Like the movie, Saving Private Ryan begins with a
modern-day prologue (later revealed to be the surviving James Ryan in a Normandy
graveyard) and switches to the bloodbath that was the D-Day landings on Omaha Beach,
June 6, 1944. Collins’ depiction of the carnage springs off the page like
Bernard Cornwell’s battle scenes in the Sharpe novels. It’s gripping, bloody,
obviously very well researched, and very hard to put down.
After the Omaha beachhead is secured, Captain Miller and
a squad of mostly-inexperienced men from the 2nd Ranger Battalion,
are sent inland to find Private James Ryan, a member of the 10st airborne division,
and bring him back to the coast. Miller’s men are working under orders from
George Marshall, chief of staff of the US Army, because three of Ryan’s
brothers have been killed – one on Omaha Beach, another on Utah Beach and one
in the Pacific – and the Army, conscious of a PR nightmare, want to get the
sole surviving brother out of harm’s way, and back to his family in Iowa.

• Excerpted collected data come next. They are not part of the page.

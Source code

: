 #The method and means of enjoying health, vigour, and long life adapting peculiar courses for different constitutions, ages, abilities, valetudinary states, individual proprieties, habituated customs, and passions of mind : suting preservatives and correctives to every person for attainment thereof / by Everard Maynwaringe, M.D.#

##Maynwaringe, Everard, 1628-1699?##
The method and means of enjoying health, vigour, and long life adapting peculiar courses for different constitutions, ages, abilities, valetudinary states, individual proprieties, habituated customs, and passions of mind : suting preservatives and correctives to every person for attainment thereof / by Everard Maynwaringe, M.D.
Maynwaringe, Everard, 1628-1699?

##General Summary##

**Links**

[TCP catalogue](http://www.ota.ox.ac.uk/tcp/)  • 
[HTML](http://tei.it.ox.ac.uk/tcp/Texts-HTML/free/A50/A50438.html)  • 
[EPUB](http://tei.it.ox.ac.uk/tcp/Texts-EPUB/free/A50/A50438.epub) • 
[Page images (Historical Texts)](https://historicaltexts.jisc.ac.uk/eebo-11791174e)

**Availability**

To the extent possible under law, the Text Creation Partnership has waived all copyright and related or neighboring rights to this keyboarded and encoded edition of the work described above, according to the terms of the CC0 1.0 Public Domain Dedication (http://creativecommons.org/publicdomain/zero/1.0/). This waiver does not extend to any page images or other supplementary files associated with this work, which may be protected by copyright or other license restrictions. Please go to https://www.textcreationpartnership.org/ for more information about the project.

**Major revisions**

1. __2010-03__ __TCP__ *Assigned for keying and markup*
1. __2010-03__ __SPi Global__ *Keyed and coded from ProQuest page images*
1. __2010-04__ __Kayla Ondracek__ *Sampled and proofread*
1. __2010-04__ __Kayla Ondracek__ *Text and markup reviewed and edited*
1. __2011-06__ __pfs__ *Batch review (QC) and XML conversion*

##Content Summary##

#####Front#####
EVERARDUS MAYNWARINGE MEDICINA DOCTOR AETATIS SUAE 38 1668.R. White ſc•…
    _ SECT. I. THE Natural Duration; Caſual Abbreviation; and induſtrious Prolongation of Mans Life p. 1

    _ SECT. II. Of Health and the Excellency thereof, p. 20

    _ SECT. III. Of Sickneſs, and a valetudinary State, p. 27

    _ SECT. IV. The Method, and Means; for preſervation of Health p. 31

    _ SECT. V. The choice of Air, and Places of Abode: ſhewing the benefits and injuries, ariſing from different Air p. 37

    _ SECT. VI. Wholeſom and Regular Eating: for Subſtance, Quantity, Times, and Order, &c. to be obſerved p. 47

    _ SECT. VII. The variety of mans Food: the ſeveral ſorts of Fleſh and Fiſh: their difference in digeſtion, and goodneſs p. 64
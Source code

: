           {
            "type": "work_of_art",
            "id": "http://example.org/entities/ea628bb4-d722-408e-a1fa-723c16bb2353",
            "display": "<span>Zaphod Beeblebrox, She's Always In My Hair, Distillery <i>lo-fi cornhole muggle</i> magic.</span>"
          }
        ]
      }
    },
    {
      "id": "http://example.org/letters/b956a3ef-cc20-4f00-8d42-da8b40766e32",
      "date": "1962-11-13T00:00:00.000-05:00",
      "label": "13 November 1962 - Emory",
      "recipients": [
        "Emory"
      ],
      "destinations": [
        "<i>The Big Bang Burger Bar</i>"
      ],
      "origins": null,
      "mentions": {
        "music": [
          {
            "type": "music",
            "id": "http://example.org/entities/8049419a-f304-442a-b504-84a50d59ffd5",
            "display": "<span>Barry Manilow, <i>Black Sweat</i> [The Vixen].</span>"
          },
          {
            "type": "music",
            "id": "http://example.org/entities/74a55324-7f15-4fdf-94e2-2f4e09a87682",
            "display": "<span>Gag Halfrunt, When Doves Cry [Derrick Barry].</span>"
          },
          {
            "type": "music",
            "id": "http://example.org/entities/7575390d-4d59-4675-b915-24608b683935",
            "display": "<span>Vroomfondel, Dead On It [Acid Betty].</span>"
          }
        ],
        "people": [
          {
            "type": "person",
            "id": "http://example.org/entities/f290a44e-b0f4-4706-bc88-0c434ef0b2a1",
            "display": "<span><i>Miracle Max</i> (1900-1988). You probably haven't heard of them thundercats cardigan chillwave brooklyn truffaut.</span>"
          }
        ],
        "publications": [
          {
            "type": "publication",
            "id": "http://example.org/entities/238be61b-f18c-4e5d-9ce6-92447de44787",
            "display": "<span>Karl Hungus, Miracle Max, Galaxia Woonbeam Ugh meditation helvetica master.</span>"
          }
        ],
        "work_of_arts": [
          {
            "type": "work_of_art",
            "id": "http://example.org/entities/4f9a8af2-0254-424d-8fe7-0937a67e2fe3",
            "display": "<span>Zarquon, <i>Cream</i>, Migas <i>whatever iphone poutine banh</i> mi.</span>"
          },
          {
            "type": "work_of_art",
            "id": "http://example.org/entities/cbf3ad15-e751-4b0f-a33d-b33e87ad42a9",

The good thing about novels is that they can flesh out
characters far more than movies can or do, so we learn plenty about Captain Miller,
Sergeant Horvath, Privates Jackson, Mellish, Caparzo and Reiben, the medic,
Wade, and translator Upham. The narrative is far more brutal than in the movie,
with lots more swearing, and some great humorous scenes involving the wise-ass
Reiben. Impressively, all of the characters get their moment to shine, and Collins
takes the reader inside the heads of the squad, men who are struggling with the
idea of their mission: potentially sacrificing eight or nine men to save one.
Although the circumstances of the mission are made up,
the script and novel obviously drew some inspiration from the Niland brothers,
four men from Towanda, New York, who fought in the Second World War. At the end
of hostilities, it was initially thought that just one brother survived, but a
second was found alive in a POW camp in Burma.
Captain Miller’s squad finds Private Ryan with a group of
other paratroopers from the 101st Airborne Division, and Ryan
refuses to leave, at least not until he has fought with his comrades at
Ramelle, a fictional battle inland from Normandy, but certainly one based on
real events, with lightly-armed paratroopers scrambling to stop German armour
from rolling over bridges and pushing towards the invasion zone. Like the
opening scenes on Omaha Beach, the climactic battle literally jumps off the page
at you.
My Verdict: Yes,
Collins had a good script to work from, but it’s not always a guarantee that a
good script makes a good novelisation. The author still has a lot of work to
do, and Collins does it brilliantly here. It’ll make you want to pull out the
DVD and revisit the film, too. Five stars out of five.